Could you find every line in the records below that contains the word "Driven" and copy it?

-- Opening Marker --

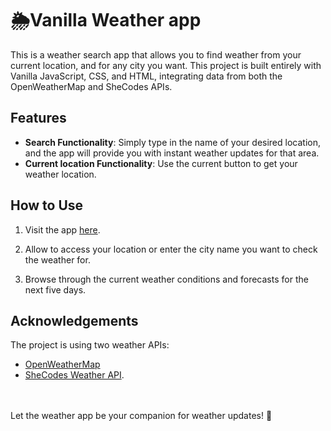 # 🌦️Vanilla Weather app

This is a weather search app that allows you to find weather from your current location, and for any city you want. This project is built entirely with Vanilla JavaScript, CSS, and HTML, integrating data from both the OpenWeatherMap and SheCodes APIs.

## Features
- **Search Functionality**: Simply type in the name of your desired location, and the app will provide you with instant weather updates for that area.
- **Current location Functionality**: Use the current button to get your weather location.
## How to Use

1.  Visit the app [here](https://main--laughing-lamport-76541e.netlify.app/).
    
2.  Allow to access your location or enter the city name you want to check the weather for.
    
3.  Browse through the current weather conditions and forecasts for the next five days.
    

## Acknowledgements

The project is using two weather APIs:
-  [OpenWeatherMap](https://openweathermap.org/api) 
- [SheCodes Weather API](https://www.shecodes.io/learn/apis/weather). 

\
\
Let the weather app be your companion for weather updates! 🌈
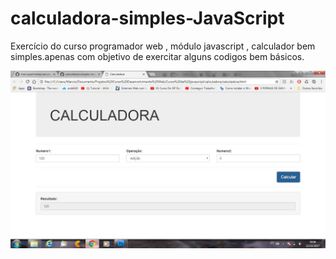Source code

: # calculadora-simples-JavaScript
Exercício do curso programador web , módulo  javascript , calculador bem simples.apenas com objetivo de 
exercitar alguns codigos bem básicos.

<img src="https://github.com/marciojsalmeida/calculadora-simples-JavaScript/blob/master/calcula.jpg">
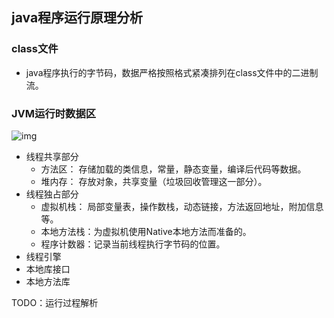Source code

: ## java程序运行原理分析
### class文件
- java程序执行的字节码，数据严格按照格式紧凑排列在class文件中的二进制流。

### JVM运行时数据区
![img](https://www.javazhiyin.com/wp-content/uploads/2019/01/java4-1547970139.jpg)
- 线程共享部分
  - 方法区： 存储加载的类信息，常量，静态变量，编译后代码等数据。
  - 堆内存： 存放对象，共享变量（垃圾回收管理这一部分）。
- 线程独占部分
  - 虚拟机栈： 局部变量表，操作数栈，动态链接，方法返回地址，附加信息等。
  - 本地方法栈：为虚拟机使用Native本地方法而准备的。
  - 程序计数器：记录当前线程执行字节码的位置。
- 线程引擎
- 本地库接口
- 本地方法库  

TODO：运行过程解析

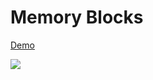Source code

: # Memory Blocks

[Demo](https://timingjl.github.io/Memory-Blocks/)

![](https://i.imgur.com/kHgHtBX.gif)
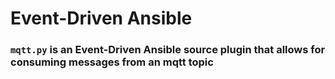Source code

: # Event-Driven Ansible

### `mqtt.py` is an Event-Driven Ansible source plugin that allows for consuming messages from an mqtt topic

-- Closing Marker --
-- Opening Marker --

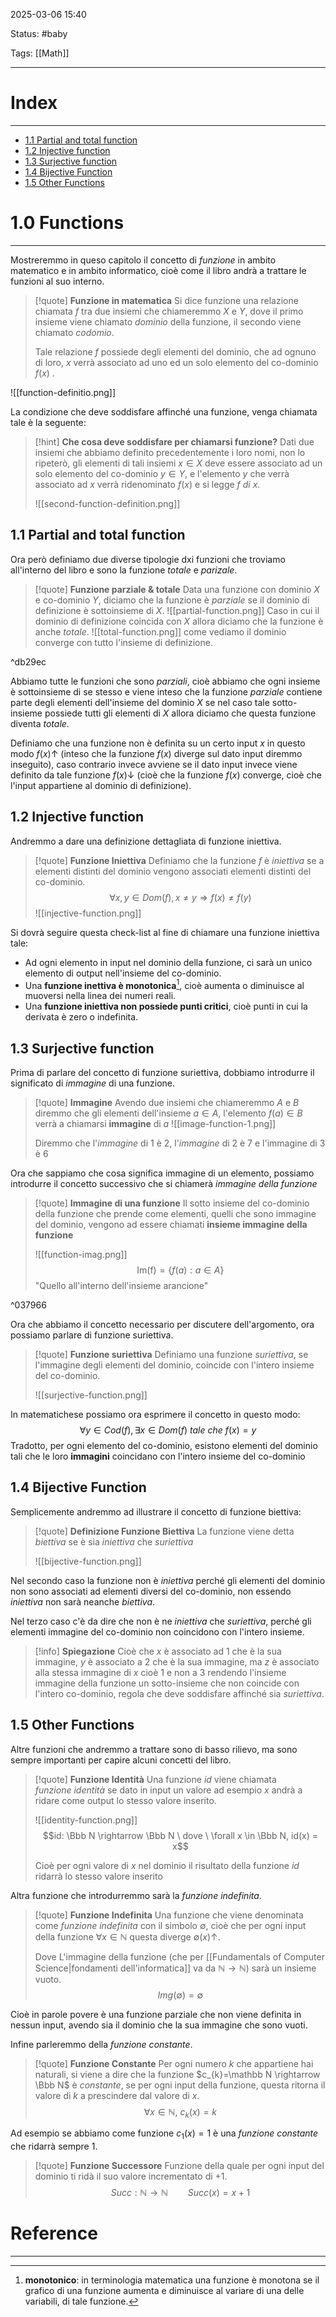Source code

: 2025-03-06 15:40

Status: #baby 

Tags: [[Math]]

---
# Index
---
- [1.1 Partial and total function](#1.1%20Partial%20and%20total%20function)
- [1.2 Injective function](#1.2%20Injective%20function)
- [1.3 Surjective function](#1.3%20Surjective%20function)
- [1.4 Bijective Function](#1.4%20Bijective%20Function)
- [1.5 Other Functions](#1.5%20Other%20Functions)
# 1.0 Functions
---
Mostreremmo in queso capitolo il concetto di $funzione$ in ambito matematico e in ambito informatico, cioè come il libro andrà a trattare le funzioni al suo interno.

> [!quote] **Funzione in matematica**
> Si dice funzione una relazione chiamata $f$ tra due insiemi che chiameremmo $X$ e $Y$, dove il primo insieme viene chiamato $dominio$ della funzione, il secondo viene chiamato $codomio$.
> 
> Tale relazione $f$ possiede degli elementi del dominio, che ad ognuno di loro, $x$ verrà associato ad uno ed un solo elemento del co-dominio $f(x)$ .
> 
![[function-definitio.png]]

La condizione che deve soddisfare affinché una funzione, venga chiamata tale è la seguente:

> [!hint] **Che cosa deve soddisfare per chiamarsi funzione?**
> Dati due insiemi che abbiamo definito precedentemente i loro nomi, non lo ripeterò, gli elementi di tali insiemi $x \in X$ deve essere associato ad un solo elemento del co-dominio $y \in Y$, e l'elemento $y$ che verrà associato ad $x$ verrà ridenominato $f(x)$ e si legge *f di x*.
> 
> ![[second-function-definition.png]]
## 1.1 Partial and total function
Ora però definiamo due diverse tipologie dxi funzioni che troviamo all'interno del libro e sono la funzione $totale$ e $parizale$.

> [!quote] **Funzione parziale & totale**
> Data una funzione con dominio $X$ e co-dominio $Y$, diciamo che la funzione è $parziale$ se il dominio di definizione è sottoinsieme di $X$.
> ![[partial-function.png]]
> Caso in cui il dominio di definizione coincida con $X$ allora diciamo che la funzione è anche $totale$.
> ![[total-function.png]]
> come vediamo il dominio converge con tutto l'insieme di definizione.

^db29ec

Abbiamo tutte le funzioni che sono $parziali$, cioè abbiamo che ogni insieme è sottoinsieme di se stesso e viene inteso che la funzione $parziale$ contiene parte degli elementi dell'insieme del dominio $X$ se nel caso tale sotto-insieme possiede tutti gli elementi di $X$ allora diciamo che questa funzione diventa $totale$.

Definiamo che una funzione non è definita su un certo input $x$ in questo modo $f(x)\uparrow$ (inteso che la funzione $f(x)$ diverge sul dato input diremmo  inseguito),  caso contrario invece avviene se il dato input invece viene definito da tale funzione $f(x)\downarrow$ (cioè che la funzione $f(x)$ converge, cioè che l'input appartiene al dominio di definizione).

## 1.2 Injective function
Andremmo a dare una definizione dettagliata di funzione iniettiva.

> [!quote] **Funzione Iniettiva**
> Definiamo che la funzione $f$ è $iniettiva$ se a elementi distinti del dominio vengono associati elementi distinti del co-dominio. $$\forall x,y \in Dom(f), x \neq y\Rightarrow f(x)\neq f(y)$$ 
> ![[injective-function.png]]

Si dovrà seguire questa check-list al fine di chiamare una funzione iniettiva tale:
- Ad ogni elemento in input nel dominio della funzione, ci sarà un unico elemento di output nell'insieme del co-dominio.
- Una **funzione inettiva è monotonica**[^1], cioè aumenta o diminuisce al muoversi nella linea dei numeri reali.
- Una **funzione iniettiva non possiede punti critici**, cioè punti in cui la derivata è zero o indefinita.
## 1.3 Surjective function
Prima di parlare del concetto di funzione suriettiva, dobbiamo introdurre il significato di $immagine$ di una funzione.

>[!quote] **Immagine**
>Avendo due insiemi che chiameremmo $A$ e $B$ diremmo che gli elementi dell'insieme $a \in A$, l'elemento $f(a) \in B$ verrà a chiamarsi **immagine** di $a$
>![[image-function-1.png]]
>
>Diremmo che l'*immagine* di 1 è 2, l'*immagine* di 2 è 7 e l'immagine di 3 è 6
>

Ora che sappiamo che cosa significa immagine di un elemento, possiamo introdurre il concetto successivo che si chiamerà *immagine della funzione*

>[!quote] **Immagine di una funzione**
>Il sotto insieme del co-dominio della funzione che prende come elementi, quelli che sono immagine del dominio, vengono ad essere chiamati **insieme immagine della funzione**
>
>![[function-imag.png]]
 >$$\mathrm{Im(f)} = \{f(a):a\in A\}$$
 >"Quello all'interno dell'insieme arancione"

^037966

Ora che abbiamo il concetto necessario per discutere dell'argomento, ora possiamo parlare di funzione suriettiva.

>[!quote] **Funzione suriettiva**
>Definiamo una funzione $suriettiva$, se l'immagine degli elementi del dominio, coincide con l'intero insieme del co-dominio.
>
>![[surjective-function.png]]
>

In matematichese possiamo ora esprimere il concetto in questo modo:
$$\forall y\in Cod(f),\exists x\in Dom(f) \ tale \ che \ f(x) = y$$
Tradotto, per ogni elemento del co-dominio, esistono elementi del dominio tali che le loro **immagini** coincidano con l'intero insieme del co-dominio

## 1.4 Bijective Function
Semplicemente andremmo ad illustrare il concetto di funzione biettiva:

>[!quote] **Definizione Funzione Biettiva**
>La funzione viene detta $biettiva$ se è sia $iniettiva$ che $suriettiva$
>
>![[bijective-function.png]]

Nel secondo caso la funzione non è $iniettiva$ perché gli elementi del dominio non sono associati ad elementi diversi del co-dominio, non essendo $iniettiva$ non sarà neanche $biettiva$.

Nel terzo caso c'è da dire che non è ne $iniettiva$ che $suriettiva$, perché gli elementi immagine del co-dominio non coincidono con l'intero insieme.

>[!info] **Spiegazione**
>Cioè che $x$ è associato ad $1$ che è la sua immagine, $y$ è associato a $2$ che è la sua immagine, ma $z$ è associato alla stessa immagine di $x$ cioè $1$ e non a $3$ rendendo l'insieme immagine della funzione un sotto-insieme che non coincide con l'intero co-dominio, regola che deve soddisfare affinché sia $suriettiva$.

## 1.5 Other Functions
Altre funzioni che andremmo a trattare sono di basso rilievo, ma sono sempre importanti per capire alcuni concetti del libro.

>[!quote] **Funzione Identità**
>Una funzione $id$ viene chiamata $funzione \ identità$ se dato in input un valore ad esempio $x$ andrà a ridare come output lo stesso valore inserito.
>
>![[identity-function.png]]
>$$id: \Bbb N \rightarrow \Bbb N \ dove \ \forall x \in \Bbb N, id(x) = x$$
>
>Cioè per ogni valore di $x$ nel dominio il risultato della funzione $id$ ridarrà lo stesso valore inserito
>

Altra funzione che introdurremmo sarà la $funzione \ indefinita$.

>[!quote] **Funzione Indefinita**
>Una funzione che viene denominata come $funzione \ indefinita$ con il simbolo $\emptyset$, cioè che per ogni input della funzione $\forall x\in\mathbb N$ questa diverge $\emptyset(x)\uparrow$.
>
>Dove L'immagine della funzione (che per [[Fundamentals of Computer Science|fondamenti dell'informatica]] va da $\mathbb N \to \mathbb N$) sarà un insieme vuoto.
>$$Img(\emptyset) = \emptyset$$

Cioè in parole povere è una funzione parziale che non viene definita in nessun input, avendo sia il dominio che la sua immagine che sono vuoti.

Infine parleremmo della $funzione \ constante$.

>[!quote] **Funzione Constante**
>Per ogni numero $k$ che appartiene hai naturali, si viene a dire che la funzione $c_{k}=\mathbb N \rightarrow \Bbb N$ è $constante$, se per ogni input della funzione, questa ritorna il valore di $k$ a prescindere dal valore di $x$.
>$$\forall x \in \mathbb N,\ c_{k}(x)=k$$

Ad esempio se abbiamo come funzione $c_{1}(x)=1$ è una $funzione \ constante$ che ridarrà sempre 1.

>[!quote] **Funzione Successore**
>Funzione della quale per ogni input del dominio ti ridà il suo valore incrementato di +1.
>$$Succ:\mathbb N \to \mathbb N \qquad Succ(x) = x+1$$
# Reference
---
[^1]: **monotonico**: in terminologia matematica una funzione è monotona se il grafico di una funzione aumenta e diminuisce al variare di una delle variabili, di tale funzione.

-- Closing Marker --

* REPLY TO THE EXERCISE
: # Event-Driven Ansible
### `mqtt.py` is an Event-Driven Ansible source plugin that allows for consuming messages from an mqtt topic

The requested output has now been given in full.